Entries supplied section start

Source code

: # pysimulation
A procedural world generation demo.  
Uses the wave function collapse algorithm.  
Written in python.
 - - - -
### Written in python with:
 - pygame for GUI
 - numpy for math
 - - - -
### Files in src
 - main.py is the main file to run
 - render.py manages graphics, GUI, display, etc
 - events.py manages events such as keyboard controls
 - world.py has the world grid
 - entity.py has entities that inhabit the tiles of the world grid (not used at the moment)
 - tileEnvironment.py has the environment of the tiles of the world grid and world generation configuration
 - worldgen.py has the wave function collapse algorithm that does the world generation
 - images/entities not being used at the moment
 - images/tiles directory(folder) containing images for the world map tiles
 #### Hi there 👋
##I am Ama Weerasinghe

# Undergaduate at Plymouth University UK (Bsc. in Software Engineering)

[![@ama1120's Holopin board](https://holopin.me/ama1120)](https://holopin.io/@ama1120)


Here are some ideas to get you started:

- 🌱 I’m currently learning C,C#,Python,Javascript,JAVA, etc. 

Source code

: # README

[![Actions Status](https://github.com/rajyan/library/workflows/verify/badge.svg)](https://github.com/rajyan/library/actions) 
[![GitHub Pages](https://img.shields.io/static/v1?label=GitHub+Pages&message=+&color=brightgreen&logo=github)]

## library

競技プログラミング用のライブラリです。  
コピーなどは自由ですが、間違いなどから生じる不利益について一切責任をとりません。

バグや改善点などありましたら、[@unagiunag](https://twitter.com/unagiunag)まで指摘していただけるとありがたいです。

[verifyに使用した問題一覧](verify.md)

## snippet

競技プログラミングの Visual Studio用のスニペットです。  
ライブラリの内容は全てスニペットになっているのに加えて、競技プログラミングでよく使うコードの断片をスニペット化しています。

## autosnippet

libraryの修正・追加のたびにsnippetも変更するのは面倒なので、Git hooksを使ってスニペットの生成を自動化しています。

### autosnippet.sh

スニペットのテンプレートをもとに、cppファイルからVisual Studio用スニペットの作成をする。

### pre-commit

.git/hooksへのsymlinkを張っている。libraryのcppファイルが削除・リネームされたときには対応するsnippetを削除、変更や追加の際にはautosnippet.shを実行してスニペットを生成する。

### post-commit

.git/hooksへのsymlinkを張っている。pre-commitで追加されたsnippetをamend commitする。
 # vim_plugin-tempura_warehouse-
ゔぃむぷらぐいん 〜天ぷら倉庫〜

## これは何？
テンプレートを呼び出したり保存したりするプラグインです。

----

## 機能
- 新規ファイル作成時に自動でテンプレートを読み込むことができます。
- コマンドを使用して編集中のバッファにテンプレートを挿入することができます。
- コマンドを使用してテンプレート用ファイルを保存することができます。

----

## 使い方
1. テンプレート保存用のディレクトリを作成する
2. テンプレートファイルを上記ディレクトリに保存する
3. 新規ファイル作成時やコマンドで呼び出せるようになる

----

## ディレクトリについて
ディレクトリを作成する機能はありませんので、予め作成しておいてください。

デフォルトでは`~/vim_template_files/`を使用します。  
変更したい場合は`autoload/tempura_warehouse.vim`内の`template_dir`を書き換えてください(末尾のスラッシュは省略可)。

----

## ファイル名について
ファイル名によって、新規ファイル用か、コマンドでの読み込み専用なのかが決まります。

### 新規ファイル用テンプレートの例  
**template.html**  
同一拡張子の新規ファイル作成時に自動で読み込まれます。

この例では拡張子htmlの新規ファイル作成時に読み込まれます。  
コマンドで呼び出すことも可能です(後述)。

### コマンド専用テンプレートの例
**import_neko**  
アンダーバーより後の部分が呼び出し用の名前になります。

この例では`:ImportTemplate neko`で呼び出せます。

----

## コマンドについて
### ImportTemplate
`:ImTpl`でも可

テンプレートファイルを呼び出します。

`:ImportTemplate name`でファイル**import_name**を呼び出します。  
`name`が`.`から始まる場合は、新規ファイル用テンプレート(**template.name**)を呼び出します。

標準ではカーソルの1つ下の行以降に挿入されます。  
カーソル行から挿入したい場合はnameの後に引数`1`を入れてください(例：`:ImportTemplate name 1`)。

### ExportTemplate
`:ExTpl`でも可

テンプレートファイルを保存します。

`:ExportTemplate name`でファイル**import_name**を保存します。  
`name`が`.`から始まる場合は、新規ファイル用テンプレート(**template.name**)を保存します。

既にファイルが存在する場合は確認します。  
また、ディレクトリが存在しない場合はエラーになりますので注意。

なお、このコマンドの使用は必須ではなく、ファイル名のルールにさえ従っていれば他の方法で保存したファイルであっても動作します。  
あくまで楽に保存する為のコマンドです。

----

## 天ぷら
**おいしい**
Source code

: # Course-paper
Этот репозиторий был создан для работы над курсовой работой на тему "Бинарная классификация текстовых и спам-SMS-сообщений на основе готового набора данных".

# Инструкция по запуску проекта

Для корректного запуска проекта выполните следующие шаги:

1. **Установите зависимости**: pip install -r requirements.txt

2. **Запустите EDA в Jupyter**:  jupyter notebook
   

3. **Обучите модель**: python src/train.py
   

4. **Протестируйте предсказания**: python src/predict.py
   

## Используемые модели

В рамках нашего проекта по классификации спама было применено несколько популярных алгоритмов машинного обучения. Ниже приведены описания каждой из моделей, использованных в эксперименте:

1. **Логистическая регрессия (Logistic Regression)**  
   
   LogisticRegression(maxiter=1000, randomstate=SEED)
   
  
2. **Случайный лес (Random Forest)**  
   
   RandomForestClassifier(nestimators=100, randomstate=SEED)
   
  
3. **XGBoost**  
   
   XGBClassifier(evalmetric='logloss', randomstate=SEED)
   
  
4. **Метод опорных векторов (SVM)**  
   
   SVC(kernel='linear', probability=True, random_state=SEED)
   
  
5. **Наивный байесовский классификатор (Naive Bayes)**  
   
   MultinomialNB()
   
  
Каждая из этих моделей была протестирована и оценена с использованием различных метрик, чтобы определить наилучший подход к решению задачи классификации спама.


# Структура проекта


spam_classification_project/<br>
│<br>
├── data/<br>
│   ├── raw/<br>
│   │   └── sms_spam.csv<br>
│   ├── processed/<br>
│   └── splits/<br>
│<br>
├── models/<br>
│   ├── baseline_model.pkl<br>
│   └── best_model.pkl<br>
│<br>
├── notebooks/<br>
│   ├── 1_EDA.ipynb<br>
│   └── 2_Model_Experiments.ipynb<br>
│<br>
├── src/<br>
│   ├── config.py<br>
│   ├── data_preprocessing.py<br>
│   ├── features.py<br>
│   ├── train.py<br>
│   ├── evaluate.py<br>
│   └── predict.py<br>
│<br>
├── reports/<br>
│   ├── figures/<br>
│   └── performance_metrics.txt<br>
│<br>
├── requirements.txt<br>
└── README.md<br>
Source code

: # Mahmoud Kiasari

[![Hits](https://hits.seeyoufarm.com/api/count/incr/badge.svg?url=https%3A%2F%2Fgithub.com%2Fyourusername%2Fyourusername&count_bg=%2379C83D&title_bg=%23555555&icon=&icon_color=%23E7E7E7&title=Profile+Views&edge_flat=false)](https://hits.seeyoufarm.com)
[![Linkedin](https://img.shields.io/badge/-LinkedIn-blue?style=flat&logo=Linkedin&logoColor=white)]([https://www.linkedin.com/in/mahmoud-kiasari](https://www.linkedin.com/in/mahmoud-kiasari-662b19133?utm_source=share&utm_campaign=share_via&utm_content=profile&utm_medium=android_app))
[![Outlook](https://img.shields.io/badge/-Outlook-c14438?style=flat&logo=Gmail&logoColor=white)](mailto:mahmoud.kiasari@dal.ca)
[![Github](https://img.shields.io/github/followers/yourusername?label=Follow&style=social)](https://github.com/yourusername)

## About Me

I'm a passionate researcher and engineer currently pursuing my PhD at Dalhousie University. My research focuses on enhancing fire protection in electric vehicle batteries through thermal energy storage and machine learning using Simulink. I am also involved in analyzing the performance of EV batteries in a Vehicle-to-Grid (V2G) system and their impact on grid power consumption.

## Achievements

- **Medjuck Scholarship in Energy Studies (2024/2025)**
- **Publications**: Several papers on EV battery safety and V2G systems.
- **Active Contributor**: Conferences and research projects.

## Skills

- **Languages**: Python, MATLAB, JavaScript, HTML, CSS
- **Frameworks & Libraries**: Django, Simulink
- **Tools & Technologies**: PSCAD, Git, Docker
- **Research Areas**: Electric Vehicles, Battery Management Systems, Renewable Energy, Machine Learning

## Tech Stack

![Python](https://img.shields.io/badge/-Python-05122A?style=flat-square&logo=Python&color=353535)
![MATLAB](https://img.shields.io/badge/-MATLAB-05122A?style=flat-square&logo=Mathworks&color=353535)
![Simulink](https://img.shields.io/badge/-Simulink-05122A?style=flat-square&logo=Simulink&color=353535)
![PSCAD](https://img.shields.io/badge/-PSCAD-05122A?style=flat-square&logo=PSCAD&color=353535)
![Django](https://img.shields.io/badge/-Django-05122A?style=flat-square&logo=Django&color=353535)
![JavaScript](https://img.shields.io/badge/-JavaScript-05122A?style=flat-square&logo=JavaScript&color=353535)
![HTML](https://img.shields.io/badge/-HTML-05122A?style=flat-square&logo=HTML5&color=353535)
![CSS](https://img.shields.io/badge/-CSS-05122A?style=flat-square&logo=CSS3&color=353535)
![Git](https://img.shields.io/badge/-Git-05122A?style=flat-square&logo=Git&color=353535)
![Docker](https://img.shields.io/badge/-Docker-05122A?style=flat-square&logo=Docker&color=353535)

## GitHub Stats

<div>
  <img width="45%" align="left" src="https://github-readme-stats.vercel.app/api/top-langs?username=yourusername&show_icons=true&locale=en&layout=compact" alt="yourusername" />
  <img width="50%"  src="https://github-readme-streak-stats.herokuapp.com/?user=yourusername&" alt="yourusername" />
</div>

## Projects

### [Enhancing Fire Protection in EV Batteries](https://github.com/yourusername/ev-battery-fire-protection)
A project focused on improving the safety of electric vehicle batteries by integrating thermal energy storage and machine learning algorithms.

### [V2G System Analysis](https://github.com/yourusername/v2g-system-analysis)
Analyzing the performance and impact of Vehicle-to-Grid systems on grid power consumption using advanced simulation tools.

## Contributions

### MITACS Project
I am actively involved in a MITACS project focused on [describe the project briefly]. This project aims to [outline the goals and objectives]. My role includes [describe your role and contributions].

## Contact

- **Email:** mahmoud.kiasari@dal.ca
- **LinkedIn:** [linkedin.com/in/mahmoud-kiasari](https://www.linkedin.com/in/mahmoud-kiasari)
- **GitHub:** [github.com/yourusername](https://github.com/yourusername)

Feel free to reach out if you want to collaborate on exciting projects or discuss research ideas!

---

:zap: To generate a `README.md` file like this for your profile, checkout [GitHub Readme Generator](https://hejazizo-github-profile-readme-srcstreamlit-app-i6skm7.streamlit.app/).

Entries supplied section end

Exercise instructions:
Each line from the material above that mentions the word "tiles" needs to be copied.

Answer to the exercise:
 - entity.py has entities that inhabit the tiles of the world grid (not used at the moment)
 - tileEnvironment.py has the environment of the tiles of the world grid and world generation configuration
 - images/tiles directory(folder) containing images for the world map tiles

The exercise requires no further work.